*** Opening Information provided ***

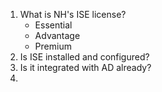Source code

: 1. What is NH's ISE license? 
	- Essential
	- Advantage
	- Premium
2. Is ISE installed and configured?
3. Is it integrated with AD already?
4. 
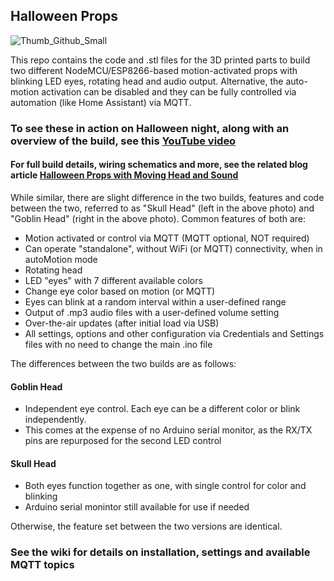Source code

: ## Halloween Props

![Thumb_Github_Small](https://user-images.githubusercontent.com/55962781/138795294-b982c090-f13c-4605-89aa-c1dc6cc9a94c.jpg)

This repo contains the code and .stl files for the 3D printed parts to build two different NodeMCU/ESP8266-based motion-activated props with blinking LED eyes, rotating head and audio output. Alternative, the auto-motion activation can be disabled and they can be fully controlled via automation (like Home Assistant) via MQTT.

### To see these in action on Halloween night, along with an overview of the build, see this [YouTube video](https://youtu.be/elebVcLhq3s)

#### For full build details, wiring schematics and more, see the related blog article [Halloween Props with Moving Head and Sound](https://resinchemtech.blogspot.com/2021/10/halloween-props-with-moving-head-and.html)

While similar, there are slight difference in the two builds, features and code between the two, referred to as "Skull Head" (left in the above photo) and "Goblin Head" (right in the above photo).  Common features of both are:

* Motion activated or control via MQTT (MQTT optional, NOT required)
* Can operate "standalone", without WiFi (or MQTT) connectivity, when in autoMotion mode
* Rotating head
* LED "eyes" with 7 different available colors
* Change eye color based on motion (or MQTT)
* Eyes can blink at a random interval within a user-defined range
* Output of .mp3 audio files with a user-defined volume setting
* Over-the-air updates (after initial load via USB)
* All settings, options and other configuration via Credentials and Settings files with no need to change the main .ino file

The differences between the two builds are as follows:

#### Goblin Head
* Independent eye control.  Each eye can be a different color or blink independently.
* This comes at the expense of no Arduino serial monitor, as the RX/TX pins are repurposed for the second LED control

#### Skull Head
* Both eyes function together as one, with single control for color and blinking
* Arduino serial monintor still available for use if needed

Otherwise, the feature set between the two versions are identical.

### See the wiki for details on installation, settings and available MQTT topics
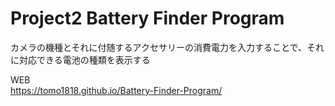 # Project2 Battery Finder Program

カメラの機種とそれに付随するアクセサリーの消費電力を入力することで、それに対応できる電池の種類を表示する  

WEB  
https://tomo1818.github.io/Battery-Finder-Program/
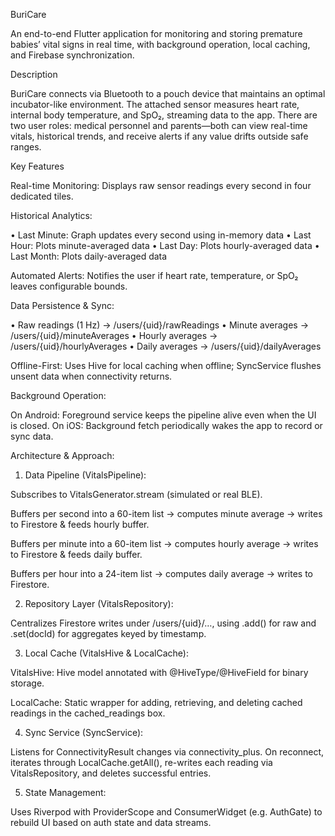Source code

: BuriCare

An end-to-end Flutter application for monitoring and storing premature babies’ vital signs in real time, with background operation, local caching, and Firebase synchronization.

Description

BuriCare connects via Bluetooth to a pouch device that maintains an optimal incubator-like environment. The attached sensor measures heart rate, internal body temperature, and SpO₂, streaming data to the app. There are two user roles: medical personnel and parents—both can view real-time vitals, historical trends, and receive alerts if any value drifts outside safe ranges.

Key Features

Real-time Monitoring:
Displays raw sensor readings every second in four dedicated tiles.

Historical Analytics:

• Last Minute: Graph updates every second using in-memory data
• Last Hour: Plots minute-averaged data
• Last Day: Plots hourly-averaged data
• Last Month: Plots daily-averaged data

Automated Alerts:
Notifies the user if heart rate, temperature, or SpO₂ leaves configurable bounds.

Data Persistence & Sync:

• Raw readings (1 Hz) → /users/{uid}/rawReadings
• Minute averages → /users/{uid}/minuteAverages
• Hourly averages → /users/{uid}/hourlyAverages
• Daily averages → /users/{uid}/dailyAverages

Offline-First:
Uses Hive for local caching when offline; SyncService flushes unsent data when connectivity returns.

Background Operation:

On Android: Foreground service keeps the pipeline alive even when the UI is closed.
On iOS: Background fetch periodically wakes the app to record or sync data.

Architecture & Approach:

1. Data Pipeline (VitalsPipeline):
   
Subscribes to VitalsGenerator.stream (simulated or real BLE).

Buffers per second into a 60-item list → computes minute average → writes to Firestore & feeds hourly buffer.

Buffers per minute into a 60-item list → computes hourly average → writes to Firestore & feeds daily buffer.

Buffers per hour into a 24-item list → computes daily average → writes to Firestore.

2. Repository Layer (VitalsRepository):
   
Centralizes Firestore writes under /users/{uid}/…, using .add() for raw and .set(docId) for aggregates keyed by timestamp.

3. Local Cache (VitalsHive & LocalCache):
   
VitalsHive: Hive model annotated with @HiveType/@HiveField for binary storage.

LocalCache: Static wrapper for adding, retrieving, and deleting cached readings in the cached_readings box.

4. Sync Service (SyncService):

Listens for ConnectivityResult changes via connectivity_plus. On reconnect, iterates through LocalCache.getAll(), re-writes each reading via VitalsRepository, and deletes successful entries.

5. State Management:

Uses Riverpod with ProviderScope and ConsumerWidget (e.g. AuthGate) to rebuild UI based on auth state and data streams.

*** Closing Information provided ***

Exercise.
Your answer must be an exact repeat of the records above, with no pictures in it.

Exercise output.
Source code

: 1. What is NH's ISE license? 
	- Essential
	- Advantage
	- Premium
2. Is ISE installed and configured?
3. Is it integrated with AD already?
4. 
Source code

: ## Halloween Props

![Thumb_Github_Small](https://user-images.githubusercontent.com/55962781/138795294-b982c090-f13c-4605-89aa-c1dc6cc9a94c.jpg)

This repo contains the code and .stl files for the 3D printed parts to build two different NodeMCU/ESP8266-based motion-activated props with blinking LED eyes, rotating head and audio output. Alternative, the auto-motion activation can be disabled and they can be fully controlled via automation (like Home Assistant) via MQTT.

### To see these in action on Halloween night, along with an overview of the build, see this [YouTube video](https://youtu.be/elebVcLhq3s)

#### For full build details, wiring schematics and more, see the related blog article [Halloween Props with Moving Head and Sound](https://resinchemtech.blogspot.com/2021/10/halloween-props-with-moving-head-and.html)

While similar, there are slight difference in the two builds, features and code between the two, referred to as "Skull Head" (left in the above photo) and "Goblin Head" (right in the above photo).  Common features of both are:

* Motion activated or control via MQTT (MQTT optional, NOT required)
* Can operate "standalone", without WiFi (or MQTT) connectivity, when in autoMotion mode
* Rotating head
* LED "eyes" with 7 different available colors
* Change eye color based on motion (or MQTT)
* Eyes can blink at a random interval within a user-defined range
* Output of .mp3 audio files with a user-defined volume setting
* Over-the-air updates (after initial load via USB)
* All settings, options and other configuration via Credentials and Settings files with no need to change the main .ino file

The differences between the two builds are as follows:

#### Goblin Head
* Independent eye control.  Each eye can be a different color or blink independently.
* This comes at the expense of no Arduino serial monitor, as the RX/TX pins are repurposed for the second LED control

#### Skull Head
* Both eyes function together as one, with single control for color and blinking
* Arduino serial monintor still available for use if needed

Otherwise, the feature set between the two versions are identical.

### See the wiki for details on installation, settings and available MQTT topics
 # Project2 Battery Finder Program

カメラの機種とそれに付随するアクセサリーの消費電力を入力することで、それに対応できる電池の種類を表示する  

WEB  
https://tomo1818.github.io/Battery-Finder-Program/
Source code

: BuriCare

An end-to-end Flutter application for monitoring and storing premature babies’ vital signs in real time, with background operation, local caching, and Firebase synchronization.

Description

BuriCare connects via Bluetooth to a pouch device that maintains an optimal incubator-like environment. The attached sensor measures heart rate, internal body temperature, and SpO₂, streaming data to the app. There are two user roles: medical personnel and parents—both can view real-time vitals, historical trends, and receive alerts if any value drifts outside safe ranges.

Key Features

Real-time Monitoring:
Displays raw sensor readings every second in four dedicated tiles.

Historical Analytics:

• Last Minute: Graph updates every second using in-memory data
• Last Hour: Plots minute-averaged data
• Last Day: Plots hourly-averaged data
• Last Month: Plots daily-averaged data

Automated Alerts:
Notifies the user if heart rate, temperature, or SpO₂ leaves configurable bounds.

Data Persistence & Sync:

• Raw readings (1 Hz) → /users/{uid}/rawReadings
• Minute averages → /users/{uid}/minuteAverages
• Hourly averages → /users/{uid}/hourlyAverages
• Daily averages → /users/{uid}/dailyAverages

Offline-First:
Uses Hive for local caching when offline; SyncService flushes unsent data when connectivity returns.

Background Operation:

On Android: Foreground service keeps the pipeline alive even when the UI is closed.
On iOS: Background fetch periodically wakes the app to record or sync data.

Architecture & Approach:

1. Data Pipeline (VitalsPipeline):
   
Subscribes to VitalsGenerator.stream (simulated or real BLE).

Buffers per second into a 60-item list → computes minute average → writes to Firestore & feeds hourly buffer.

Buffers per minute into a 60-item list → computes hourly average → writes to Firestore & feeds daily buffer.

Buffers per hour into a 24-item list → computes daily average → writes to Firestore.

2. Repository Layer (VitalsRepository):
   
Centralizes Firestore writes under /users/{uid}/…, using .add() for raw and .set(docId) for aggregates keyed by timestamp.

3. Local Cache (VitalsHive & LocalCache):
   
VitalsHive: Hive model annotated with @HiveType/@HiveField for binary storage.

LocalCache: Static wrapper for adding, retrieving, and deleting cached readings in the cached_readings box.

4. Sync Service (SyncService):

Listens for ConnectivityResult changes via connectivity_plus. On reconnect, iterates through LocalCache.getAll(), re-writes each reading via VitalsRepository, and deletes successful entries.

5. State Management:

Uses Riverpod with ProviderScope and ConsumerWidget (e.g. AuthGate) to rebuild UI based on auth state and data streams.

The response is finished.